Не являясь сторонником сугубо «религиозной» маркировки цивилизаций, я признаю важность для каждой из них духовно-идеологических стержней, которые Цымбурский называл «сакральными вертикалями», однако горячо отстаиваю именно «географический» характер цивилизационного самоопределения.
Для меня цивилизации суть геокультурные сообщества, возникшие и функционирующие в рамках того или иного из примерно десятка существующих на нашей планете «месторазвитий» – «географических индивидов». Данные сообщества проходят несколько формационных (поколенческих) циклов, каждый из которых длится два – два с половиной тысячелетия. При этом глубоко трансформируется их культура, в том числе религиозная ее составляющая, но цивилизационная идентичность таких сообществ (в отличие от их собственно культурной, этнической и других идентичностей) остается прежней. Так, например, как были Франция – частью европейской цивилизации, провинция Хубей – частью восточноазиатской, Персида – афразийской, Раджастан – южноазиатской, степи между Уралом и Волгой – российско-евразийской цивилизаций в античную эру, – так они и остались частями соответствующих культурно-исторических миров в эпоху современной формации, которая пришла на место античной в V-VII вв. н.э. Цивилизационную идентичность можно назвать макроидентичностью – в отличие от различного рода мезо– и микроидентичностей.
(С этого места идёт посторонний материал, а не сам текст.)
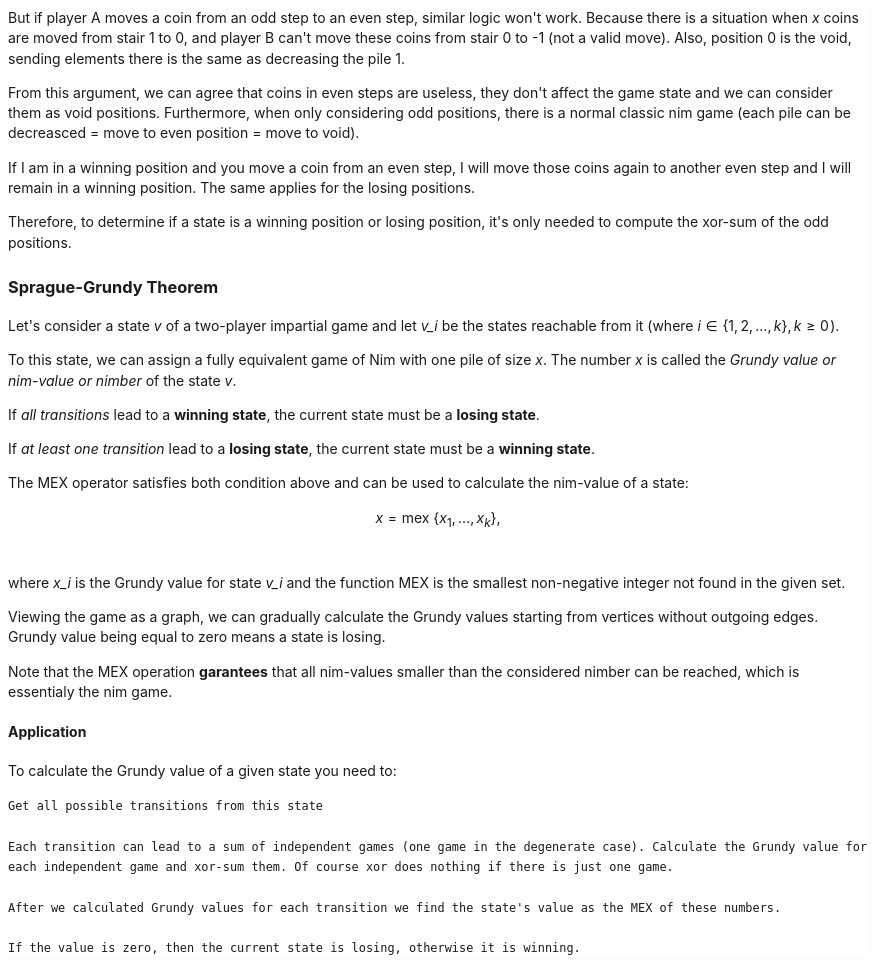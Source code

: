 But if player A moves a coin from an odd step to an even step, similar logic won't work. Because there is a situation when *x* coins are moved from stair 1 to 0, and player B can't move these coins from stair 0 to -1 (not a valid move). Also, position 0 is the void, sending elements there is the same as decreasing the pile 1.

From this argument, we can agree that coins in even steps are useless, they don't affect the game state and we can consider them as void positions. Furthermore, when only considering odd positions, there is a normal classic nim game (each pile can be decreasced = move to even position = move to void).

If I am in a winning position and you move a coin from an even step, I will move those coins again to another even step and I will remain in a winning position. The same applies for the losing positions.

Therefore, to determine if a state is a winning position or losing position, it's only needed to compute the xor-sum of the odd positions.

### Sprague-Grundy Theorem

Let's consider a state *v* of a two-player impartial game and let *v_i* be the states reachable from it (where $i \in \{ 1, 2, \dots, k \} , k \ge 0$ ). 

To this state, we can assign a fully equivalent game of Nim with one pile of size *x*. The number *x* is called the *Grundy value or nim-value or nimber* of the state *v*.

If *all transitions* lead to a **winning state**, the current state must be a **losing state**.

If *at least one transition* lead to a **losing state**, the current state must be a **winning state**.

The MEX operator satisfies both condition above and can be used to calculate the nim-value of a state:

$$ x = \text{mex}\ \{ x_1, \ldots, x_k \}, $$ 

where *x_i* is the Grundy value for state *v_i* and the function MEX is the smallest non-negative integer not found in the given set.

Viewing the game as a graph, we can gradually calculate the Grundy values starting from vertices without outgoing edges. Grundy value being equal to zero means a state is losing.

Note that the MEX operation **garantees** that all nim-values smaller than the considered nimber can be reached, which is essentialy the nim game. 

#### Application

To calculate the Grundy value of a given state you need to:

    Get all possible transitions from this state

    Each transition can lead to a sum of independent games (one game in the degenerate case). Calculate the Grundy value for each independent game and xor-sum them. Of course xor does nothing if there is just one game.

    After we calculated Grundy values for each transition we find the state's value as the MEX of these numbers.

    If the value is zero, then the current state is losing, otherwise it is winning.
Иными словами, никакой смены цивилизаций на землях Евразии, вошедших в XVI-XVII столетиях в «российский проект», не произошло; Цымбурский и сам пишет об «окраинных, тюрко-монгольских, азиатских пространствах», т.е. о лимбовых и лимитрофных землях, цивилизационная идентичность которых в большей или же меньшей степени спорна и размыта, а также о поясе «внутреннего лимитрофа» нашего культурно-исторического мира. В этот период для них наступил лишь новый этап нынешнего формационного цикла, тогда как цивилизационная принадлежность этих регионов осталась прежней.
Постулируя существование в XVIII-XX веках европейско-российского тандема, Цымбурский рассматривал Россию как элемент этой ритмически пульсирующей системы – цивилизацию-спутник западного сообщества. Второй ее элемент – собственно европейский мир с его, по выражению этого интеллектуала, «имманентной глубинной биполярностью».
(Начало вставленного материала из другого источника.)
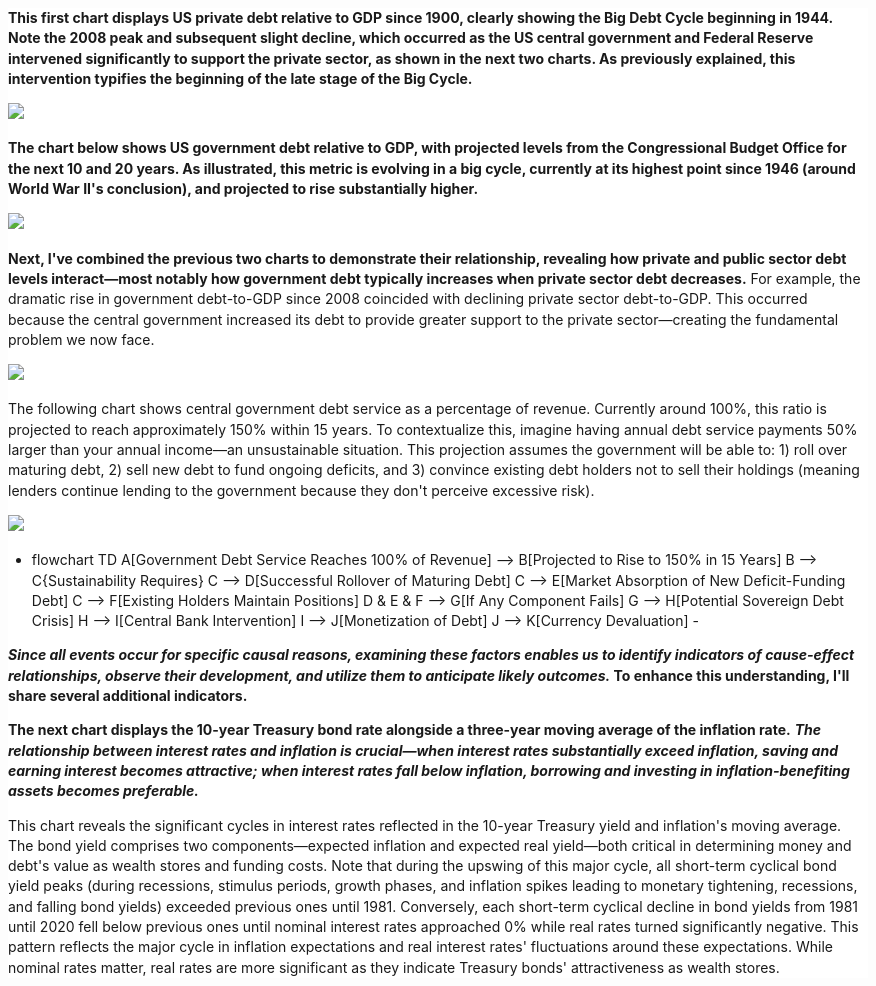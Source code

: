 **This first chart displays US private debt relative to GDP since 1900, clearly showing the Big Debt Cycle beginning in 1944. Note the 2008 peak and subsequent slight decline, which occurred as the US central government and Federal Reserve intervened significantly to support the private sector, as shown in the next two charts. As previously explained, this intervention typifies the beginning of the late stage of the Big Cycle.**

![](https://media.licdn.com/dms/image/v2/D4E12AQGmzfhsBCd_QA/article-inline_image-shrink_1500_2232/article-inline_image-shrink_1500_2232/0/1738242169035?e=1749686400&v=beta&t=FZUV3YmfHhsgnay1i-vCyYq7W6pY7dmuPeHzFx9MJAw)

**The chart below shows US government debt relative to GDP, with projected levels from the Congressional Budget Office for the next 10 and 20 years. As illustrated, this metric is evolving in a big cycle, currently at its highest point since 1946 (around World War II's conclusion), and projected to rise substantially higher.**

![](https://media.licdn.com/dms/image/v2/D4E12AQHnDXfSOcguZw/article-inline_image-shrink_1500_2232/article-inline_image-shrink_1500_2232/0/1738242243387?e=1749686400&v=beta&t=xSZNg71pKDcS9cN0YjXM7iP1JloXUWLeeAWu1KBTmkM)

**Next, I've combined the previous two charts to demonstrate their relationship, revealing how private and public sector debt levels interact—most notably how government debt typically increases when private sector debt decreases.** For example, the dramatic rise in government debt-to-GDP since 2008 coincided with declining private sector debt-to-GDP. This occurred because the central government increased its debt to provide greater support to the private sector—creating the fundamental problem we now face.

![](https://media.licdn.com/dms/image/v2/D4E12AQEZ2nCg9eNb5g/article-inline_image-shrink_1500_2232/article-inline_image-shrink_1500_2232/0/1738242279515?e=1749686400&v=beta&t=RdUaG7tdyCudK_KoBRLKlx2N8VSPl4J1mps0DrhKuqQ)

The following chart shows central government debt service as a percentage of revenue. Currently around 100%, this ratio is projected to reach approximately 150% within 15 years. To contextualize this, imagine having annual debt service payments 50% larger than your annual income—an unsustainable situation. This projection assumes the government will be able to: 1) roll over maturing debt, 2) sell new debt to fund ongoing deficits, and 3) convince existing debt holders not to sell their holdings (meaning lenders continue lending to the government because they don't perceive excessive risk).

![](https://media.licdn.com/dms/image/v2/D4E12AQF6jrMLF-u7sQ/article-inline_image-shrink_1500_2232/article-inline_image-shrink_1500_2232/0/1738242322044?e=1749686400&v=beta&t=egcYLU11HWVTQEZMXgYN1uNIIZcgoD74qMPz0CmR8cQ)

  -  flowchart TD A[Government Debt Service Reaches 100% of Revenue] --> B[Projected to Rise to 150% in 15 Years] B --> C{Sustainability Requires} C --> D[Successful Rollover of Maturing Debt] C --> E[Market Absorption of New Deficit-Funding Debt] C --> F[Existing Holders Maintain Positions] D & E & F --> G[If Any Component Fails] G --> H[Potential Sovereign Debt Crisis] H --> I[Central Bank Intervention] I --> J[Monetization of Debt] J --> K[Currency Devaluation]   - 

**_Since all events occur for specific causal reasons, examining these factors enables us to identify indicators of cause-effect relationships, observe their development, and utilize them to anticipate likely outcomes._ To enhance this understanding, I'll share several additional indicators.**

**The next chart displays the 10-year Treasury bond rate alongside a three-year moving average of the inflation rate.** _**The relationship between interest rates and inflation is crucial—when interest rates substantially exceed inflation, saving and earning interest becomes attractive; when interest rates fall below inflation, borrowing and investing in inflation-benefiting assets becomes preferable.**_

This chart reveals the significant cycles in interest rates reflected in the 10-year Treasury yield and inflation's moving average. The bond yield comprises two components—expected inflation and expected real yield—both critical in determining money and debt's value as wealth stores and funding costs. Note that during the upswing of this major cycle, all short-term cyclical bond yield peaks (during recessions, stimulus periods, growth phases, and inflation spikes leading to monetary tightening, recessions, and falling bond yields) exceeded previous ones until 1981. Conversely, each short-term cyclical decline in bond yields from 1981 until 2020 fell below previous ones until nominal interest rates approached 0% while real rates turned significantly negative. This pattern reflects the major cycle in inflation expectations and real interest rates' fluctuations around these expectations. While nominal rates matter, real rates are more significant as they indicate Treasury bonds' attractiveness as wealth stores.
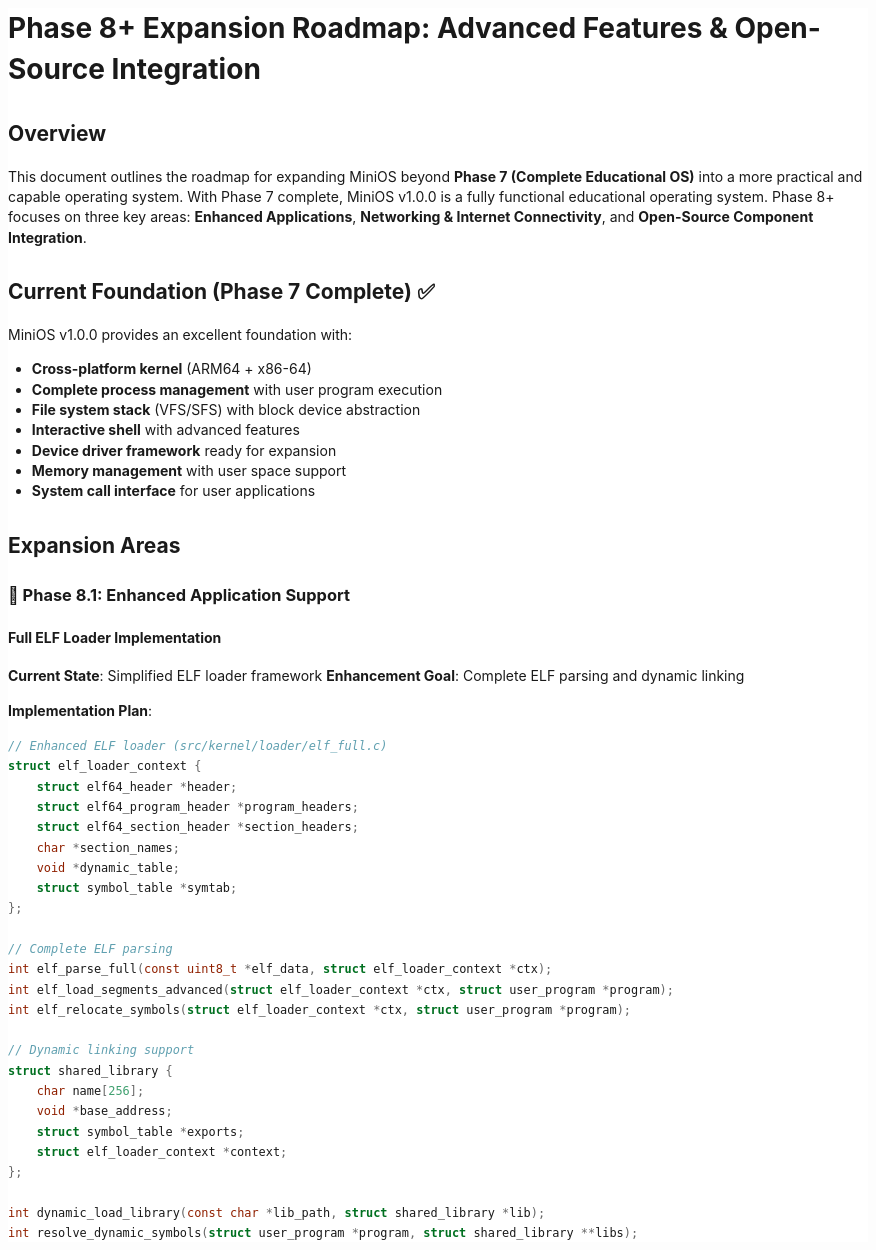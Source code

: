 # Phase 8+ Expansion Roadmap: Advanced Features & Open-Source Integration

## Overview

This document outlines the roadmap for expanding MiniOS beyond **Phase 7 (Complete Educational OS)** into a more practical and capable operating system. With Phase 7 complete, MiniOS v1.0.0 is a fully functional educational operating system. Phase 8+ focuses on three key areas: **Enhanced Applications**, **Networking & Internet Connectivity**, and **Open-Source Component Integration**.

## Current Foundation (Phase 7 Complete) ✅

MiniOS v1.0.0 provides an excellent foundation with:
- **Cross-platform kernel** (ARM64 + x86-64)
- **Complete process management** with user program execution
- **File system stack** (VFS/SFS) with block device abstraction
- **Interactive shell** with advanced features
- **Device driver framework** ready for expansion
- **Memory management** with user space support
- **System call interface** for user applications

## Expansion Areas

### 🚀 Phase 8.1: Enhanced Application Support

#### Full ELF Loader Implementation
**Current State**: Simplified ELF loader framework
**Enhancement Goal**: Complete ELF parsing and dynamic linking

**Implementation Plan**:
```c
// Enhanced ELF loader (src/kernel/loader/elf_full.c)
struct elf_loader_context {
    struct elf64_header *header;
    struct elf64_program_header *program_headers; 
    struct elf64_section_header *section_headers;
    char *section_names;
    void *dynamic_table;
    struct symbol_table *symtab;
};

// Complete ELF parsing
int elf_parse_full(const uint8_t *elf_data, struct elf_loader_context *ctx);
int elf_load_segments_advanced(struct elf_loader_context *ctx, struct user_program *program);
int elf_relocate_symbols(struct elf_loader_context *ctx, struct user_program *program);

// Dynamic linking support
struct shared_library {
    char name[256];
    void *base_address;
    struct symbol_table *exports;
    struct elf_loader_context *context;
};

int dynamic_load_library(const char *lib_path, struct shared_library *lib);
int resolve_dynamic_symbols(struct user_program *program, struct shared_library **libs);
```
По мнению мыслителя, в отношениях России и Запада этого периода обнаруживается тип цикличности, не имеющий прямых аналогов не только в истории прочих мировых регионов, но и в собственно российской истории вплоть до первой четверти XVIII в., когда, согласно Цымбурскому, данная цикличность сложилась. С его точки зрения, переход при Иване IV от завоевания приволжских татарских царств к Ливонской войне, история Смутного времени и преодоления оного никак не вписываются в обрисованную им пятиходовую фабулу.
На мой взгляд, эпоху с начала Ливонской войны до конца правления Петра I (1558–1725 гг.), после которой как раз и стартуют «циклы Цымбурского», следует рассматривать как своего рода предшественницу циклических движений в системе взаимоотношений «Россия-Запад», которые описывались мыслителем. Она несет в себе – в «мягких», незаконченных формах – многие элементы военно-политических ходов, увиденных Вадимом Цымбурским.
Согласно его концепции, вмешательство России в континентальный баланс ведет к ответной силовой реакции европейских акторов, объединенных в некую коалицию. И именно ее мы и видим в интервенции польских и шведских армий сначала на заключительном этапе Ливонской войны, затем – в эпоху Смутного времени. Эти интервенции разделены частичным реваншем русских над шведами и зафиксировавшим его Тявзинским миром 1595 г., «смазавшими» фазу европейского вторжения в Россию и разделившими ее на два хронологических этапа.
Встречный контрход России, который в «цикле Цымбурского» следует за интервенцией Европы, мы также наблюдаем в эту эпоху. И он, как и сама интервенция, двухэтапен. Составляют его малоудачная Смоленская война 1632–1634 гг. и гораздо более успешная война русско-польская 1654–1667 гг. Отметим, что в последнюю оказались вовлечены и шведские короли, благодаря чему она превратилась в тройное противоборство друг с другом России, Речи Посполитой и Швеции. В конечном итоге Московское государство продвинулось на запад до берегов Днепра и получило Киев, но отнюдь не установило своей гегемонии над Литвой и Польшей, тем более – над территориями бывшей Ливонии.